A picture-free, exact reproduction of the listing that follows is required.
--- START ---
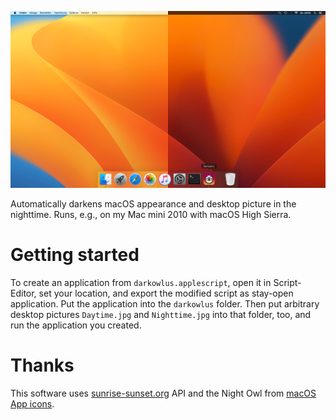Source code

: ![Graphical abstract](assets/img/darkowlus-ventura.png "Example macOS High Sierra desktop in the daytime and in the nighttime")

Automatically darkens macOS appearance and desktop picture in the nighttime.
Runs, e.g., on my Mac mini 2010 with macOS High Sierra.

# Getting started

To create an application from `darkowlus.applescript`, open it in Script-Editor,
set your location, and export the modified script as stay-open application. Put
the application into the `darkowlus` folder. Then put arbitrary desktop pictures
`Daytime.jpg` and `Nighttime.jpg` into that folder, too, and run the application
you created.

# Thanks

This software uses [sunrise-sunset.org](https://sunrise-sunset.org) API and
the Night Owl from [macOS App icons](https://macosicons.com/).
--- END ---
▸ **EXERCISE RESULT**
Source code

: ![Graphical abstract](assets/img/darkowlus-ventura.png "Example macOS High Sierra desktop in the daytime and in the nighttime")

Automatically darkens macOS appearance and desktop picture in the nighttime.
Runs, e.g., on my Mac mini 2010 with macOS High Sierra.

# Getting started

To create an application from `darkowlus.applescript`, open it in Script-Editor,
set your location, and export the modified script as stay-open application. Put
the application into the `darkowlus` folder. Then put arbitrary desktop pictures
`Daytime.jpg` and `Nighttime.jpg` into that folder, too, and run the application
you created.

# Thanks

This software uses [sunrise-sunset.org](https://sunrise-sunset.org) API and
the Night Owl from [macOS App icons](https://macosicons.com/).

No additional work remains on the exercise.